Ja, warum ist das so, dass trotz der Möglichkeit dazu viele Menschen es nicht sehen, es nicht fühlen, es nicht verstehen können? Verstehen wollen? Weil auch jene, welche die öffentliche Meinung schon seit so langer Zeit beeinflussen, eine Agenda haben. Und sie haben es gewiss nicht verabsäumt, diese Agenda bei jeder sich bietenden Gelegenheit in unsere Köpfe zu hämmern:

And the people bowed and prayed
To the neon god they made
And the sign flashed out its warning
In the words that it was forming
And the sign said
„The words of the prophets are written on the subway walls
And tenement halls
And whispered in the sounds of silence

„Neon Gods“… ich mag diesen Terminus, denn er sagt in seinem gewaltigen Bedeutungsüberschuss fast alles, was es dazu zu wissen gibt. Ich bin mir sicher, als Neil Gaiman seinen Roman „American Gods“ verfasste, hatte er dieses Lied zumindest dann und wann im Hinterkopf. Doch wo führen mich meine ganzen Überlegungen über einen uralten Song hin? Nun…dahin, zu denken, dass unsere diskursiven Fähigkeiten durch Propaganda vergiftet sind. Der Mythos der Einfachheit (und Alternativlosigkeit) politischen Handelns, der von allen Seiten stets auf’s neue befeuert wird, macht die meisten Menschen zu willfährigen Anhängern dieser oder jener Agenda, die sich – langsam, aber unaufhaltsam – zu Dogmen verfestigt. Und ein Dogma erlaubt keine fruchtbare Diskussion mehr. Wir leben folglich im Zeitalter der Dogmen.

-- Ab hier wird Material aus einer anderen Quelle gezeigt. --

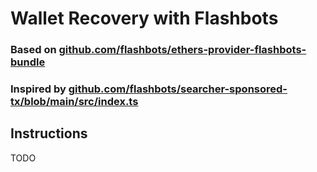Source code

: # Wallet Recovery with Flashbots
### Based on [github.com/flashbots/ethers-provider-flashbots-bundle](https://github.com/flashbots/ethers-provider-flashbots-bundle)

### Inspired by [github.com/flashbots/searcher-sponsored-tx/blob/main/src/index.ts](https://github.com/flashbots/searcher-sponsored-tx/blob/main/src/index.ts)

## Instructions

TODO
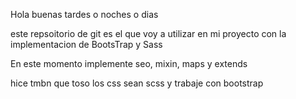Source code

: Hola buenas tardes o noches o dias 

este repsoitorio de git es el que voy a utilizar en mi proyecto con la implementacion de BootsTrap y Sass

En este momento implemente seo, mixin, maps y extends

hice tmbn que toso los css sean scss y trabaje con bootstrap 
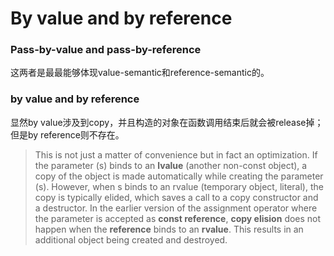 # By value and by reference

### Pass-by-value and pass-by-reference

这两者是最最能够体现value-semantic和reference-semantic的。



### by value and by reference

显然by value涉及到copy，并且构造的对象在函数调用结束后就会被release掉；但是by reference则不存在。

> This is not just a matter of convenience but in fact an optimization. If the parameter (s) binds to an **lvalue** (another non-const object), a copy of the object is made automatically while creating the parameter (s). However, when s binds to an rvalue (temporary object, literal), the copy is typically elided, which saves a call to a copy constructor and a destructor. In the earlier version of the assignment operator where the parameter is accepted as **const reference**, **copy elision** does not happen when the **reference** binds to an **rvalue**. This results in an additional object being created and destroyed.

Ich weiß, dass meine Einsichten nur wenige weiter bringen werden, aber viele Wenig machen ein Viel. Vielleicht kommen wir ja doch wieder dazu, uns über die Dinge verständigen zu können, nicht nur despektierlich übereinander her zu ziehen. Uns zusammen zu setzen, um uns auseinandersetzen zu können. Das wäre mein Wunsch. In diesem Sinne – ein schönes Wochenende!